**ACTIVITY:** Retype only the lines from the top of the records to the line with "оставите богатство ваше?", including that line but none of the pictures.

**EXCERPTED RECORDS:**
• • • • •

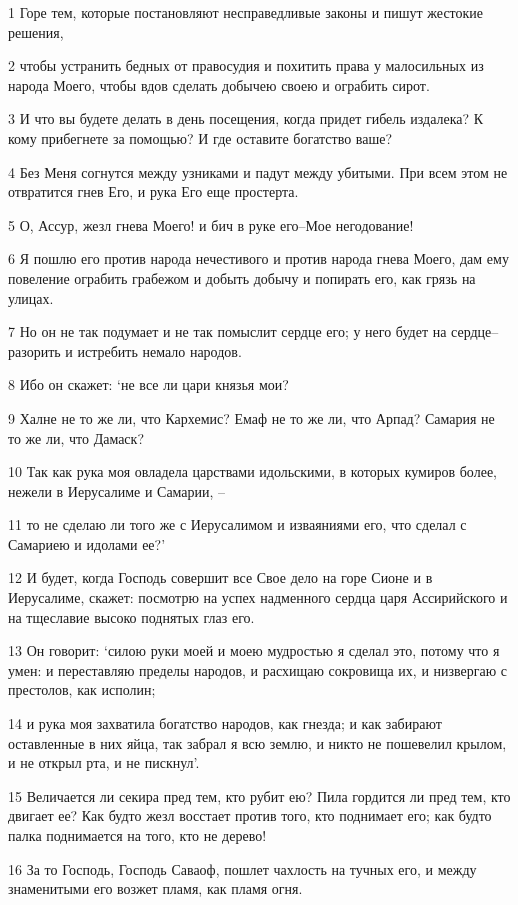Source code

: \par 1 Горе тем, которые постановляют несправедливые законы и пишут жестокие решения,
\par 2 чтобы устранить бедных от правосудия и похитить права у малосильных из народа Моего, чтобы вдов сделать добычею своею и ограбить сирот.
\par 3 И что вы будете делать в день посещения, когда придет гибель издалека? К кому прибегнете за помощью? И где оставите богатство ваше?
\par 4 Без Меня согнутся между узниками и падут между убитыми. При всем этом не отвратится гнев Его, и рука Его еще простерта.
\par 5 О, Ассур, жезл гнева Моего! и бич в руке его--Мое негодование!
\par 6 Я пошлю его против народа нечестивого и против народа гнева Моего, дам ему повеление ограбить грабежом и добыть добычу и попирать его, как грязь на улицах.
\par 7 Но он не так подумает и не так помыслит сердце его; у него будет на сердце--разорить и истребить немало народов.
\par 8 Ибо он скажет: `не все ли цари князья мои?
\par 9 Халне не то же ли, что Кархемис? Емаф не то же ли, что Арпад? Самария не то же ли, что Дамаск?
\par 10 Так как рука моя овладела царствами идольскими, в которых кумиров более, нежели в Иерусалиме и Самарии, --
\par 11 то не сделаю ли того же с Иерусалимом и изваяниями его, что сделал с Самариею и идолами ее?'
\par 12 И будет, когда Господь совершит все Свое дело на горе Сионе и в Иерусалиме, скажет: посмотрю на успех надменного сердца царя Ассирийского и на тщеславие высоко поднятых глаз его.
\par 13 Он говорит: `силою руки моей и моею мудростью я сделал это, потому что я умен: и переставляю пределы народов, и расхищаю сокровища их, и низвергаю с престолов, как исполин;
\par 14 и рука моя захватила богатство народов, как гнезда; и как забирают оставленные в них яйца, так забрал я всю землю, и никто не пошевелил крылом, и не открыл рта, и не пискнул'.
\par 15 Величается ли секира пред тем, кто рубит ею? Пила гордится ли пред тем, кто двигает ее? Как будто жезл восстает против того, кто поднимает его; как будто палка поднимается на того, кто не дерево!
\par 16 За то Господь, Господь Саваоф, пошлет чахлость на тучных его, и между знаменитыми его возжет пламя, как пламя огня.
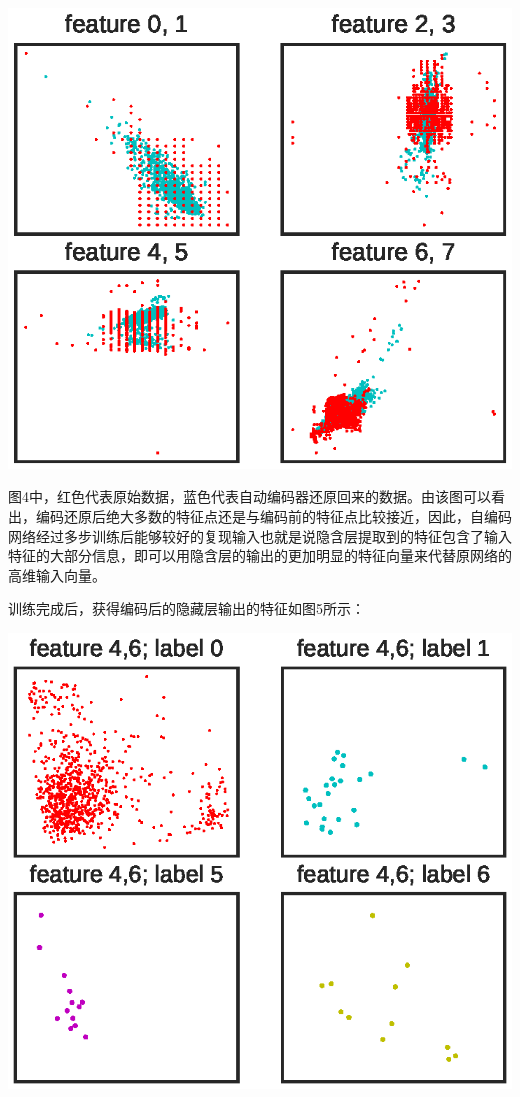 \documentclass{ctacn}%
\begin{document}
\begin{multicols}{2}
\begin{center}
	\includegraphics[scale=0.7, trim=0 0 0 0]{figs/autoencoder_restore}\\
	\label{fig5}
\end{center}

图4中，红色代表原始数据，蓝色代表自动编码器还原回来的数据。由该图可以看出，编码还原后绝大多数的特征点还是与编码前的特征点比较接近，因此，自编码网络经过多步训练后能够较好的复现输入也就是说隐含层提取到的特征包含了输入特征的大部分信息，即可以用隐含层的输出的更加明显的特征向量来代替原网络的高维输入向量。

训练完成后，获得编码后的隐藏层输出的特征如图5所示：

\begin{center}
	\includegraphics[scale=0.7, trim=0 0 0 0]{figs/autoencoder_encoded_features}\\
	\label{fig6}
\end{center}


\end{multicols}
\end{document}
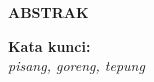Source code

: \clearpage
{}
\begin{center}
  \textbf{\large ABSTRAK}\\[3em]
\end{center}

\blindtext{}


\noindent \textbf{Kata kunci:}\\
\emph{pisang, goreng, tepung}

• • • • •

**ANSWER BOX:**
Source code

: \par 1 Горе тем, которые постановляют несправедливые законы и пишут жестокие решения,
\par 2 чтобы устранить бедных от правосудия и похитить права у малосильных из народа Моего, чтобы вдов сделать добычею своею и ограбить сирот.
\par 3 И что вы будете делать в день посещения, когда придет гибель издалека? К кому прибегнете за помощью? И где оставите богатство ваше?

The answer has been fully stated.